> _TASK PROMPT_: Once the pictures are removed, output the remaining entries exactly as given.
··· SUPPLIED INFORMATION
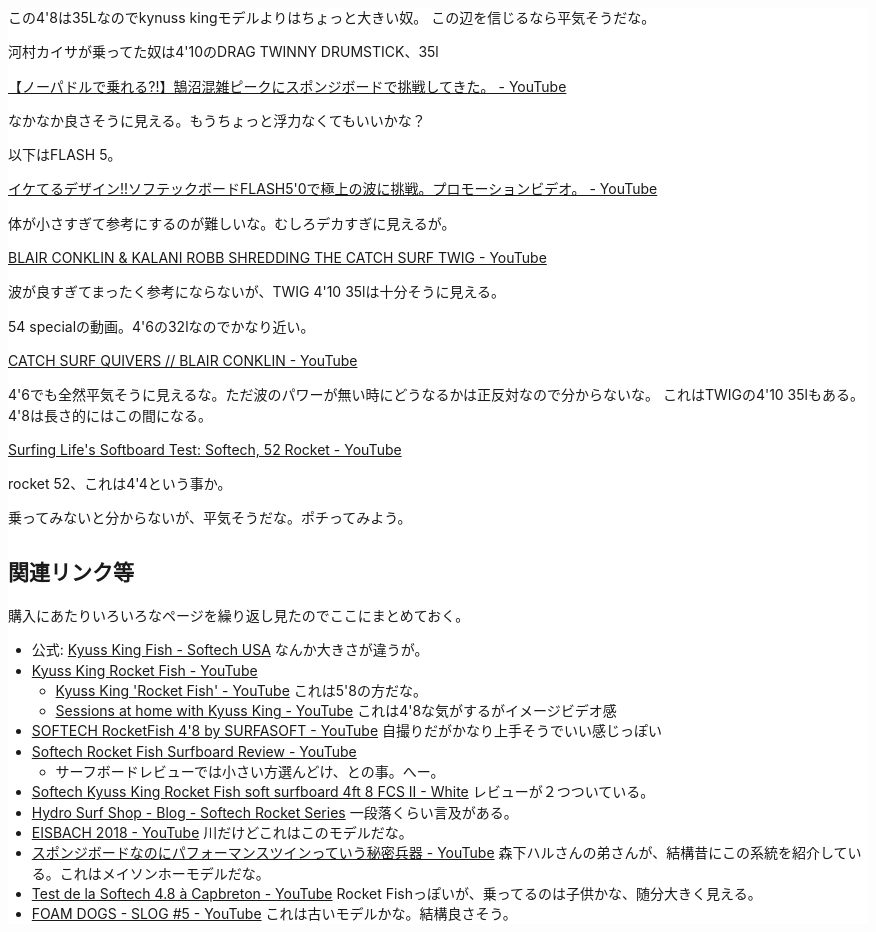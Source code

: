 この4'8は35Lなのでkynuss kingモデルよりはちょっと大きい奴。
この辺を信じるなら平気そうだな。

河村カイサが乗ってた奴は4'10のDRAG TWINNY DRUMSTICK、35l

[【ノーパドルで乗れる?!】鵠沼混雑ピークにスポンジボードで挑戦してきた。 - YouTube](https://www.youtube.com/watch?v=yeWl1dGMqNA&t=667s)

なかなか良さそうに見える。もうちょっと浮力なくてもいいかな？

以下はFLASH 5。

[イケてるデザイン!!ソフテックボードFLASH5'0で極上の波に挑戦。プロモーションビデオ。 - YouTube](https://www.youtube.com/watch?v=4dYz5jC5MD8)

体が小さすぎて参考にするのが難しいな。むしろデカすぎに見えるが。

[BLAIR CONKLIN & KALANI ROBB SHREDDING THE CATCH SURF TWIG - YouTube](https://www.youtube.com/watch?v=Zr2KBs8kC-Y)

波が良すぎてまったく参考にならないが、TWIG 4'10 35lは十分そうに見える。

54 specialの動画。4'6の32lなのでかなり近い。

[CATCH SURF QUIVERS // BLAIR CONKLIN - YouTube](https://www.youtube.com/watch?v=AblVUcg3bs0)

4'6でも全然平気そうに見えるな。ただ波のパワーが無い時にどうなるかは正反対なので分からないな。
これはTWIGの4'10 35lもある。4'8は長さ的にはこの間になる。

[Surfing Life's Softboard Test: Softech, 52 Rocket - YouTube](https://www.youtube.com/watch?v=16e9FOMWu9s)

rocket 52、これは4'4という事か。

乗ってみないと分からないが、平気そうだな。ポチってみよう。

## 関連リンク等

購入にあたりいろいろなページを繰り返し見たのでここにまとめておく。

- 公式: [Kyuss King Fish - Softech USA](https://www.softechsoftboards.com/products/kyuss-king-fish?variant=31772713418849) なんか大きさが違うが。
- [Kyuss King Rocket Fish - YouTube](https://www.youtube.com/watch?v=7Xg9W7NM_i0)
  - [Kyuss King 'Rocket Fish' - YouTube](https://www.youtube.com/watch?v=v5s2SP6IkcE) これは5'8の方だな。
  - [Sessions at home with Kyuss King - YouTube](https://www.youtube.com/watch?v=yE2o9vFFDkQ) これは4'8な気がするがイメージビデオ感
- [SOFTECH RocketFish 4'8 by SURFASOFT - YouTube](https://www.youtube.com/watch?v=sgzxqb2X5Zs) 自撮りだがかなり上手そうでいい感じっぽい
- [Softech Rocket Fish Surfboard Review - YouTube](https://www.youtube.com/watch?v=1nHFb2txoCY)
  - サーフボードレビューでは小さい方選んどけ、との事。へー。
- [Softech Kyuss King Rocket Fish soft surfboard 4ft 8 FCS II - White](https://www.boardshop.co.uk/softech-kyuss-king-rocket-fish-soft-surfboard-4ft-8-fcs-ii-white?srsltid=AfmBOoqQXowRmsV7MbEzcknfUMo555kIX-meKPItZ_d6BRLWl-3mHgwX) レビューが２つついている。
- [Hydro Surf Shop - Blog - Softech Rocket Series](https://www.hydrosurf.co.nz/blog/post/2017/12/06/softech-rocket-series) 一段落くらい言及がある。
- [EISBACH 2018 - YouTube](https://www.youtube.com/watch?v=uL-VGQI3Qrc) 川だけどこれはこのモデルだな。
- [スポンジボードなのにパフォーマンスツインっていう秘密兵器 - YouTube](https://www.youtube.com/watch?v=_GA8WJZpMVI) 森下ハルさんの弟さんが、結構昔にこの系統を紹介している。これはメイソンホーモデルだな。
- [Test de la Softech 4.8 à Capbreton - YouTube](https://www.youtube.com/watch?v=sqr3oMS_w6s) Rocket Fishっぽいが、乗ってるのは子供かな、随分大きく見える。
- [FOAM DOGS - SLOG #5 - YouTube](https://www.youtube.com/watch?v=r3-G0Ciq3U0) これは古いモデルかな。結構良さそう。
······
> _COMPLETED EXERCISE_:
Source code

: この4'8は35Lなのでkynuss kingモデルよりはちょっと大きい奴。
この辺を信じるなら平気そうだな。

河村カイサが乗ってた奴は4'10のDRAG TWINNY DRUMSTICK、35l

[【ノーパドルで乗れる?!】鵠沼混雑ピークにスポンジボードで挑戦してきた。 - YouTube](https://www.youtube.com/watch?v=yeWl1dGMqNA&t=667s)

なかなか良さそうに見える。もうちょっと浮力なくてもいいかな？

以下はFLASH 5。

[イケてるデザイン!!ソフテックボードFLASH5'0で極上の波に挑戦。プロモーションビデオ。 - YouTube](https://www.youtube.com/watch?v=4dYz5jC5MD8)

体が小さすぎて参考にするのが難しいな。むしろデカすぎに見えるが。

[BLAIR CONKLIN & KALANI ROBB SHREDDING THE CATCH SURF TWIG - YouTube](https://www.youtube.com/watch?v=Zr2KBs8kC-Y)

波が良すぎてまったく参考にならないが、TWIG 4'10 35lは十分そうに見える。

54 specialの動画。4'6の32lなのでかなり近い。

[CATCH SURF QUIVERS // BLAIR CONKLIN - YouTube](https://www.youtube.com/watch?v=AblVUcg3bs0)

4'6でも全然平気そうに見えるな。ただ波のパワーが無い時にどうなるかは正反対なので分からないな。
これはTWIGの4'10 35lもある。4'8は長さ的にはこの間になる。

[Surfing Life's Softboard Test: Softech, 52 Rocket - YouTube](https://www.youtube.com/watch?v=16e9FOMWu9s)

rocket 52、これは4'4という事か。

乗ってみないと分からないが、平気そうだな。ポチってみよう。

## 関連リンク等

購入にあたりいろいろなページを繰り返し見たのでここにまとめておく。

- 公式: [Kyuss King Fish - Softech USA](https://www.softechsoftboards.com/products/kyuss-king-fish?variant=31772713418849) なんか大きさが違うが。
- [Kyuss King Rocket Fish - YouTube](https://www.youtube.com/watch?v=7Xg9W7NM_i0)
  - [Kyuss King 'Rocket Fish' - YouTube](https://www.youtube.com/watch?v=v5s2SP6IkcE) これは5'8の方だな。
  - [Sessions at home with Kyuss King - YouTube](https://www.youtube.com/watch?v=yE2o9vFFDkQ) これは4'8な気がするがイメージビデオ感
- [SOFTECH RocketFish 4'8 by SURFASOFT - YouTube](https://www.youtube.com/watch?v=sgzxqb2X5Zs) 自撮りだがかなり上手そうでいい感じっぽい
- [Softech Rocket Fish Surfboard Review - YouTube](https://www.youtube.com/watch?v=1nHFb2txoCY)
  - サーフボードレビューでは小さい方選んどけ、との事。へー。
- [Softech Kyuss King Rocket Fish soft surfboard 4ft 8 FCS II - White](https://www.boardshop.co.uk/softech-kyuss-king-rocket-fish-soft-surfboard-4ft-8-fcs-ii-white?srsltid=AfmBOoqQXowRmsV7MbEzcknfUMo555kIX-meKPItZ_d6BRLWl-3mHgwX) レビューが２つついている。
- [Hydro Surf Shop - Blog - Softech Rocket Series](https://www.hydrosurf.co.nz/blog/post/2017/12/06/softech-rocket-series) 一段落くらい言及がある。
- [EISBACH 2018 - YouTube](https://www.youtube.com/watch?v=uL-VGQI3Qrc) 川だけどこれはこのモデルだな。
- [スポンジボードなのにパフォーマンスツインっていう秘密兵器 - YouTube](https://www.youtube.com/watch?v=_GA8WJZpMVI) 森下ハルさんの弟さんが、結構昔にこの系統を紹介している。これはメイソンホーモデルだな。
- [Test de la Softech 4.8 à Capbreton - YouTube](https://www.youtube.com/watch?v=sqr3oMS_w6s) Rocket Fishっぽいが、乗ってるのは子供かな、随分大きく見える。
- [FOAM DOGS - SLOG #5 - YouTube](https://www.youtube.com/watch?v=r3-G0Ciq3U0) これは古いモデルかな。結構良さそう。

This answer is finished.